# Mountainbike Downhill, Freeride, Dirt > Produkte und Technik >  Selfmade Marsh Guard

## Loki87

Heyho,
da ja mitlerweile überall der Herbst Einzug gehalten hat und die Strecken (noch) matschiger werden, habe ich dies mal als Anlass genommen, um den viel gepriesenen Marsh Guard zu testen. Allerdings wollte ich erstens nicht so lange auf eine Lieferung warten und zweitens musste das ganze billiger gehen  :Big Grin: 
Denn mal ehrlich, es ist ja nur ein Stück Plastik!

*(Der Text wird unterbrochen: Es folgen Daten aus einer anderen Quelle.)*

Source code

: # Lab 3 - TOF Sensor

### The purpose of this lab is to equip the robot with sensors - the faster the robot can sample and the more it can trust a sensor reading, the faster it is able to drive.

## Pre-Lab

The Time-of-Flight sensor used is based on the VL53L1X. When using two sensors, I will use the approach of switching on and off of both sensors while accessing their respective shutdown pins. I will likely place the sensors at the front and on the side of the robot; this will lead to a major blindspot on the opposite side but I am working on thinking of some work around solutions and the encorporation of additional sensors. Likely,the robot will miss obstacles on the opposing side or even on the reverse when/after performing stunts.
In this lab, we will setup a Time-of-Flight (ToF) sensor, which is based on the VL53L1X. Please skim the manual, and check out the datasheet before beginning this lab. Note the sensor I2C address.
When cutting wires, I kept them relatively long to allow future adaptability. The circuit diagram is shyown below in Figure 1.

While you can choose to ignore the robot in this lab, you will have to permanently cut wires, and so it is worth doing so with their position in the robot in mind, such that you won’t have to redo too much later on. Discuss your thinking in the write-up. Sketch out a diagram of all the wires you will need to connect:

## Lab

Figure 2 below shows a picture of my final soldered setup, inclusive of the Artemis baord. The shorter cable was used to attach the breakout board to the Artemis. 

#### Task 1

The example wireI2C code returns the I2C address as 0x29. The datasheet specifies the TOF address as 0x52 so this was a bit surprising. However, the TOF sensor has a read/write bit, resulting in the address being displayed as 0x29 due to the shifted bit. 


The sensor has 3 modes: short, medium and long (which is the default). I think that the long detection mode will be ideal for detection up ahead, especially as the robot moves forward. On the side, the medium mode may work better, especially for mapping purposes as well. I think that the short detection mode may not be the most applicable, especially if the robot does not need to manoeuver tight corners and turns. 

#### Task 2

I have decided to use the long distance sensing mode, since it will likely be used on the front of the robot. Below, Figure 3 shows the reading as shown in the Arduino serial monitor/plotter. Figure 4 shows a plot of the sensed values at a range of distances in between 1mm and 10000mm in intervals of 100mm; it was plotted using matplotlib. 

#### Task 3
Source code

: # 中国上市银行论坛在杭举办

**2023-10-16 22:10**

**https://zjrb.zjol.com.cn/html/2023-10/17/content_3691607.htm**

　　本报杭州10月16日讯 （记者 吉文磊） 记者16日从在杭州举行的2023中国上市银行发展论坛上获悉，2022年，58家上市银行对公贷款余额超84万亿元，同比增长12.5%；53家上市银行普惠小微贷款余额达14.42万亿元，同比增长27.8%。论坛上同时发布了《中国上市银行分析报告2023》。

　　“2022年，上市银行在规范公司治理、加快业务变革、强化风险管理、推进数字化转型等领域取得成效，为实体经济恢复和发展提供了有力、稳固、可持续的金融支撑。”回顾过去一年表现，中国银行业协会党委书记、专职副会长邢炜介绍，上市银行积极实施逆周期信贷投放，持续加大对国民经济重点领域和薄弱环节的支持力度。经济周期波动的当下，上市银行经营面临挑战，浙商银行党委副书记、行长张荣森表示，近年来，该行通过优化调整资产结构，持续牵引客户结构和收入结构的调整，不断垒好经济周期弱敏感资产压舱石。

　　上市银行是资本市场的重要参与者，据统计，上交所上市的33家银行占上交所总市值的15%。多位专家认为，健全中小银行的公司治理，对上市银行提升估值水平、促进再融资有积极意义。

So hab ich mich dann also auf zum großen schwedischen Einrichtungshaus gemacht und dieses mit einem Zweierset flexibler Schneidbretter wieder verlassen.
Anschließend darauf eine Schablone aufgemalt und mit einem Cutter-Messer die Konturen ausgeschnitten.
Das hat so gut geklappt, dass ich das Ergebnis einfach hier mit allen teilen wollte, da man auf diese Art für 4 Fender gerademal 1,99€ bezahlt und man eigentlich keinen Unterschied zum Original bemerkt.
Einziges "Problem": Die selfmade Lösung ist etwas schwerer. Dürfte aber dafür absolut unkaputtbar sein und das teilweise auftretende Klappern des Originals sollte auch nicht passieren, da das ganze eher eine weichere Struktur besitzt.

Bilder stelle ich morgen mal ein und werde in ca. einer Woche berichten, wie sich das Ding im DH-Einsatz geschlagen hat.

Für alle interessierten Bastler hab ich die Schablone mal im Anhang angefügt (geklaut von User "supermanlovers" aus dem IBC).

Vielleicht kann der eine oder Andere ja was damit anfangen  :Smile:

----------


## klana_radikala

gute idee, sieht etwas professioneller aus als die version mit einer aufgeschnittenen pet flasche

----------


## Umar

hab mit dem Gedanken gespielt mir einen zu bestellen, aber werde es jt mal so probieren...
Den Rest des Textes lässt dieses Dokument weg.